TASK OBJECTIVE.
Please return every line of the records that contains the word "bosatte".

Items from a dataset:
+-------+

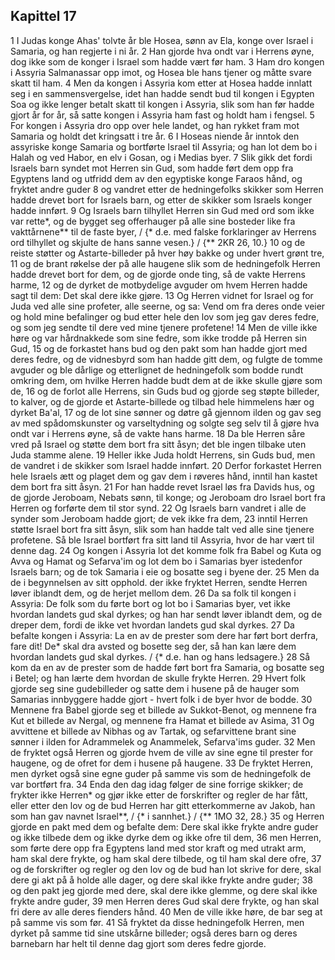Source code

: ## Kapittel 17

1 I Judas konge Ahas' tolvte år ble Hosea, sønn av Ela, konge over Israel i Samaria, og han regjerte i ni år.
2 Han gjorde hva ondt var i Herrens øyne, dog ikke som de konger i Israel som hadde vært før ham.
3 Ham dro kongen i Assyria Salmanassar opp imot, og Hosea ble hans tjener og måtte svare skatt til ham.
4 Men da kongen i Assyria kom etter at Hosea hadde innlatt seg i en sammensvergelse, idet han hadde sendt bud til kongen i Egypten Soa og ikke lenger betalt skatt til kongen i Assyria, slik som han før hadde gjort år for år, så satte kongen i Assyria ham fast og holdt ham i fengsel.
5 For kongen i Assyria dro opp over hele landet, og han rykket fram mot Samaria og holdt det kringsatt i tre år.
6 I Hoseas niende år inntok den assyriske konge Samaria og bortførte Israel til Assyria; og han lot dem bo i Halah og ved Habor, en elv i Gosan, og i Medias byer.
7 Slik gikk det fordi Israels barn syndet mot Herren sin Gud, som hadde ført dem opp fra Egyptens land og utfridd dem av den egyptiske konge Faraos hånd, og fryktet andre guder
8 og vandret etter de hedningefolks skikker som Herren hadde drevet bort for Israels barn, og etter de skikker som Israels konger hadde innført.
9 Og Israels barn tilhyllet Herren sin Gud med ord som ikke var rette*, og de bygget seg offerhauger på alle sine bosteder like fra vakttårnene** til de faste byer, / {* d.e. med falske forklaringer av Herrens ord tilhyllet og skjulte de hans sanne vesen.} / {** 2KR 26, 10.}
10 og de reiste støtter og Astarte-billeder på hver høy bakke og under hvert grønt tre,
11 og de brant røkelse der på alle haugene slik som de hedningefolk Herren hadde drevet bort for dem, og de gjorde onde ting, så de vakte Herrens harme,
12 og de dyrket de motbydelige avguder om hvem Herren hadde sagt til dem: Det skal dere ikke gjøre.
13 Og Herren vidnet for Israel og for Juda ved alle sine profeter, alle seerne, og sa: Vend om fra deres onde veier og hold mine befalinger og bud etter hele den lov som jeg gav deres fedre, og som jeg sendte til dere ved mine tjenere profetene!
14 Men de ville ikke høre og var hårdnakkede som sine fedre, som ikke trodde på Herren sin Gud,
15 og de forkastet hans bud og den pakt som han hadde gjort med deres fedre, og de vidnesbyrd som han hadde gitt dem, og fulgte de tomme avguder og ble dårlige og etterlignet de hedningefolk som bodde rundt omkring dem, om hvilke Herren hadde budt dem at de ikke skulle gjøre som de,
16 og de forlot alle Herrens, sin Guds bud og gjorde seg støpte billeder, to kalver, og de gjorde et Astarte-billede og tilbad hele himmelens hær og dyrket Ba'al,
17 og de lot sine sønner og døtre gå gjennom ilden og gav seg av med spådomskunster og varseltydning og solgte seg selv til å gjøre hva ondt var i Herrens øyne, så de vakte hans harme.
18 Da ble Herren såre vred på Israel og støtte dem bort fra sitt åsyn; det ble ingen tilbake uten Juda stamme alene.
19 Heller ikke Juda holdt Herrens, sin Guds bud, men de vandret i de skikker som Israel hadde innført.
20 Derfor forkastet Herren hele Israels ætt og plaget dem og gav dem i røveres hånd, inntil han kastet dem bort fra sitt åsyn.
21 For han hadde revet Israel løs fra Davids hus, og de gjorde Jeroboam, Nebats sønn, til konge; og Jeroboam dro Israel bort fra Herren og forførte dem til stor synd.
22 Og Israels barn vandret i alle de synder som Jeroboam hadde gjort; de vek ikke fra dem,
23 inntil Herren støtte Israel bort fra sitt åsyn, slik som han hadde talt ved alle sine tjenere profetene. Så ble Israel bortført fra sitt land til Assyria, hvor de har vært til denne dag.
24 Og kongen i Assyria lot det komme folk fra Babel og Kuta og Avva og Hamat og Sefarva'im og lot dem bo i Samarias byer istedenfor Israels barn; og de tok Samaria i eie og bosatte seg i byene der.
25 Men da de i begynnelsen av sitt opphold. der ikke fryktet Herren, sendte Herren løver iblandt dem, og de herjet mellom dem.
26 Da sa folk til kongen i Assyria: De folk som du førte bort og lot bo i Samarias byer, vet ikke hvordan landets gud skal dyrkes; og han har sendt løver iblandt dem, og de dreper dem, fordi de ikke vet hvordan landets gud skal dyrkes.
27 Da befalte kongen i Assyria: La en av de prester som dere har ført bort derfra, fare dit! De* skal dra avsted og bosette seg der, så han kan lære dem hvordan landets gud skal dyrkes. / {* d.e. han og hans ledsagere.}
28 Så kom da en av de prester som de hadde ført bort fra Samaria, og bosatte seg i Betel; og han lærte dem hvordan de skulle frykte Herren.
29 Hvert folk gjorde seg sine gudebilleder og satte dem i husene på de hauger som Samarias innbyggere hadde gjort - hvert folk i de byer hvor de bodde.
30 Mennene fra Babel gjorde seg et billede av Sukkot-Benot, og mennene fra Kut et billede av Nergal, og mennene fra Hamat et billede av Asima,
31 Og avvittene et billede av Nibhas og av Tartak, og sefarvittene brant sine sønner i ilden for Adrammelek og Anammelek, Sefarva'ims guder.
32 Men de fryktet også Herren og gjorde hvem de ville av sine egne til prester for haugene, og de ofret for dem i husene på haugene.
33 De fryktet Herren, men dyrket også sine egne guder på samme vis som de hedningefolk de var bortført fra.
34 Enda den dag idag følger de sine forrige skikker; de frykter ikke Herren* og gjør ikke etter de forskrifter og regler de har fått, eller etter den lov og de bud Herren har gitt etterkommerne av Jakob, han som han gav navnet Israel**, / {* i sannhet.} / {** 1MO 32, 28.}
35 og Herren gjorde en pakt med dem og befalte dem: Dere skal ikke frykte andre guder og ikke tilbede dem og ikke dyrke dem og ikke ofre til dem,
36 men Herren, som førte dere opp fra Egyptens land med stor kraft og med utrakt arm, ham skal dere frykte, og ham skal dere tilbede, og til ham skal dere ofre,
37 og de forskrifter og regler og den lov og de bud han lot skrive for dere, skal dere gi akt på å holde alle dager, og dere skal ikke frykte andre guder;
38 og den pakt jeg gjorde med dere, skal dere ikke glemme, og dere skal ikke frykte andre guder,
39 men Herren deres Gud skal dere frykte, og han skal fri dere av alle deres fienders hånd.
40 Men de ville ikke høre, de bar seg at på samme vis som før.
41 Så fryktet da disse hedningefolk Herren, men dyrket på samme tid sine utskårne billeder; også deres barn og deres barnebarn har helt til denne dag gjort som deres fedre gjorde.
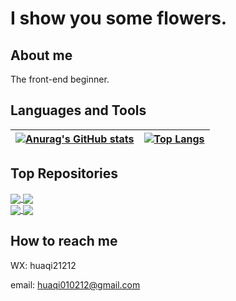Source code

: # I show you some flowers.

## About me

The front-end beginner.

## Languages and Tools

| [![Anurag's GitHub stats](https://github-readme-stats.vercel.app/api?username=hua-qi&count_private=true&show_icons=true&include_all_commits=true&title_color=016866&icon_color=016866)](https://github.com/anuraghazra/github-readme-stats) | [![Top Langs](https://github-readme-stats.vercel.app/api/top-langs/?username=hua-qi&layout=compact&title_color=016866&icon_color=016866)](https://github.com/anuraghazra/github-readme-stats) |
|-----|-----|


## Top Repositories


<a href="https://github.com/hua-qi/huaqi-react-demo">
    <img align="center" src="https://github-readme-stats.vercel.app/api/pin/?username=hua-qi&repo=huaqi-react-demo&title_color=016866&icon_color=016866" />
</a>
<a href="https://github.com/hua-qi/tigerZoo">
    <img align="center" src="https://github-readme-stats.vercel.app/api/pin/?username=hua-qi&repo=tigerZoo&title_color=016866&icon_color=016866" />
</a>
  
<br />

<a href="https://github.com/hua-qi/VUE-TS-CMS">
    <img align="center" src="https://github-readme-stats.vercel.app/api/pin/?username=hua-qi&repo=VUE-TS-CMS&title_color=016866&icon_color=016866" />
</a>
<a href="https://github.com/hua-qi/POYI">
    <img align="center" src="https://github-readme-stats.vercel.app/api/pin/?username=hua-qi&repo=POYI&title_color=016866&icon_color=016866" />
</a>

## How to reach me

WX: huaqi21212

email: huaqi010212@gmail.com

+-------+

OUTPUT OF THE EXERCISE.
24 Og kongen i Assyria lot det komme folk fra Babel og Kuta og Avva og Hamat og Sefarva'im og lot dem bo i Samarias byer istedenfor Israels barn; og de tok Samaria i eie og bosatte seg i byene der.
28 Så kom da en av de prester som de hadde ført bort fra Samaria, og bosatte seg i Betel; og han lærte dem hvordan de skulle frykte Herren.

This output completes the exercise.